Use of machine readable open data to streamline government reporting processes

Use of machine readable open data to streamline government reporting processes

The purpose of this post is to analyse how the publication of open data can benefit existing government reporting processes and to emphasise the importance of making open data available in machine readable format.

For this we are going to take an example in New South Wales, related to the reporting process around Development Applications.

Note: Although we have used real data for this post, the purpose of this post is solely to comment on the process itself, and not the performance of the organisations from which we have used the data.

Situation:

A Development Application (DA) is an administrative process that any party i.e. individuals and businesses, need to follow before undertaking construction work e.g. modification of existing building or building of new property. This process is largely managed by local councils and so is the associated data. The majority of councils in NSW are making this data available to the public for consultation (open data), in various formats.

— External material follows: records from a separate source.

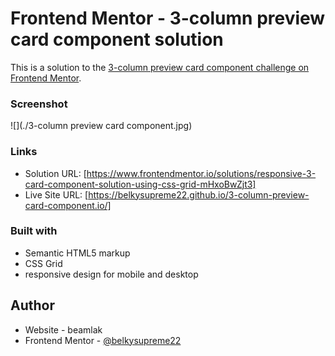 # Frontend Mentor - 3-column preview card component solution

This is a solution to the [3-column preview card component challenge on Frontend Mentor](https://www.frontendmentor.io/challenges/3column-preview-card-component-pH92eAR2-). 
### Screenshot

![](./3-column preview card component.jpg)

### Links

- Solution URL: [https://www.frontendmentor.io/solutions/responsive-3-card-component-solution-using-css-grid-mHxoBwZjt3]
- Live Site URL: [https://belkysupreme22.github.io/3-column-preview-card-component.io/]



### Built with

- Semantic HTML5 markup
- CSS Grid
- responsive design for mobile and desktop

## Author

- Website - beamlak
- Frontend Mentor - [@belkysupreme22](https://www.frontendmentor.io/profile/belkysupreme22)

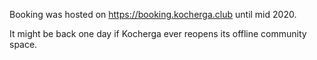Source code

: Booking was hosted on https://booking.kocherga.club until mid 2020.

It might be back one day if Kocherga ever reopens its offline community space.
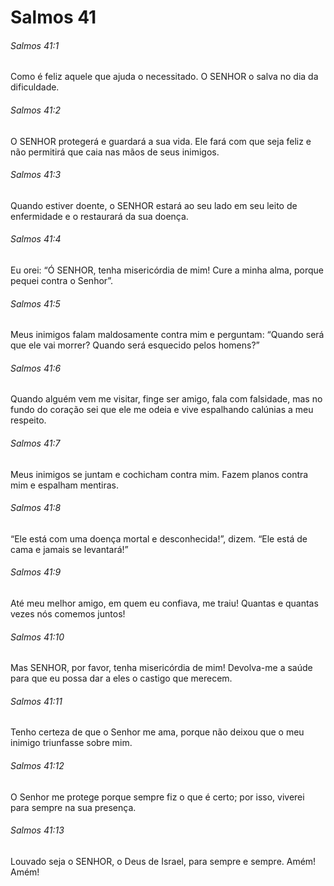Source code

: # Salmos 41

###### Salmos 41:1

Como é feliz aquele que ajuda o necessitado. O SENHOR o salva no dia da dificuldade.

###### Salmos 41:2

O SENHOR protegerá e guardará a sua vida. Ele fará com que seja feliz e não permitirá que caia nas mãos de seus inimigos.

###### Salmos 41:3

Quando estiver doente, o SENHOR estará ao seu lado em seu leito de enfermidade e o restaurará da sua doença.

###### Salmos 41:4

Eu orei: “Ó SENHOR, tenha misericórdia de mim! Cure a minha alma, porque pequei contra o Senhor”.

###### Salmos 41:5

Meus inimigos falam maldosamente contra mim e perguntam: “Quando será que ele vai morrer? Quando será esquecido pelos homens?”

###### Salmos 41:6

Quando alguém vem me visitar, finge ser amigo, fala com falsidade, mas no fundo do coração sei que ele me odeia e vive espalhando calúnias a meu respeito.

###### Salmos 41:7

Meus inimigos se juntam e cochicham contra mim. Fazem planos contra mim e espalham mentiras.

###### Salmos 41:8

“Ele está com uma doença mortal e desconhecida!”, dizem. “Ele está de cama e jamais se levantará!”

###### Salmos 41:9

Até meu melhor amigo, em quem eu confiava, me traiu! Quantas e quantas vezes nós comemos juntos!

###### Salmos 41:10

Mas SENHOR, por favor, tenha misericórdia de mim! Devolva-me a saúde para que eu possa dar a eles o castigo que merecem.

###### Salmos 41:11

Tenho certeza de que o Senhor me ama, porque não deixou que o meu inimigo triunfasse sobre mim.

###### Salmos 41:12

O Senhor me protege porque sempre fiz o que é certo; por isso, viverei para sempre na sua presença.

###### Salmos 41:13

Louvado seja o SENHOR, o Deus de Israel, para sempre e sempre. Amém! Amém!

A government agency is processing data from the 152 councils on a yearly basis to produce a report called the Local Development Performance Monitoring report (LDPM). The report contains a variety of metrics around number of DAs, their value, processing time etc. and is made available to the public.

The process involved in producing this report is largely manual. It consists of the agency collecting data from 152 agencies once a year through manual processes and then compiling and producing the pdf report. Due to the manual nature of the process, the report is produced once a year and typically published several months after the end of the financial year.

Possible improvements using open data technologies:

The government agency asked us to investigate how the process could be streamlined and to develop a proof-of-concept of what a new generation report could look like using machine readable open data.

We started by analysing the format of DA data sets made available by councils: almost all of them are publishing DAs data through online tools in the form of HTML pages i.e. non machine readable. The fact that the data is non machine readable makes it impossible to automate the generation of the LDPM report. It is also worth noting that the set of attributes available varies greatly between councils.

Our analysis only identified two councils who are following good open data practise and publishing DAs data in machine readable format:

The City of Sydney is particularly interesting as it provides access to approximately ten years  of DAs historical data. We used those two data sources to demonstrate what a new generation DA report could look like. It could be summarised in the following points:

  • It can refreshed on an on-going basis (e.g. weekly) as soon as new DA data is made available by councils, as opposed to yearly publication in its current form
  • It can be presented in an interactive fashion and accessible through various channels e.g. web, mobile, tablet rather just pdf
  • Access to raw data can be made available to the public through a data API, for them to create services around it. For example, construction companies could use the data to track new development applications in which they may see commercial opportunities; other organisations may get value from accessing and analysing this data.

A sample output from our Proof-Of-Concept (POC) DAs dashboard can be accessed by clicking on the image below.  For the purpose of this blog post we are only displaying a subset, sanitised version of the reports.

DADashboard

The solution

In order to produce this POC we’ve developed ETL jobs to connect, transform and load Mosman and two years of City of Sydney DAs into OpenDataSoft (2013 and 2014, totalling approx. 6,600 DAs).

ETLJob

 

The raw dataset can be accessed by clicking on the image below. Data can be filtered according to a number of parameters including location, value, assessment time etc. It can be visualised on Maps, Charts and accessed through a Data-API.

RawDataset

 

With such an integrated open data solution now available it would be straightforward to consume DAs from additional councils as soon as they become available in machine readable format, and over time further automate the production of the LDPM report and the aggregation of all councils DA into one centralised and standardised repository.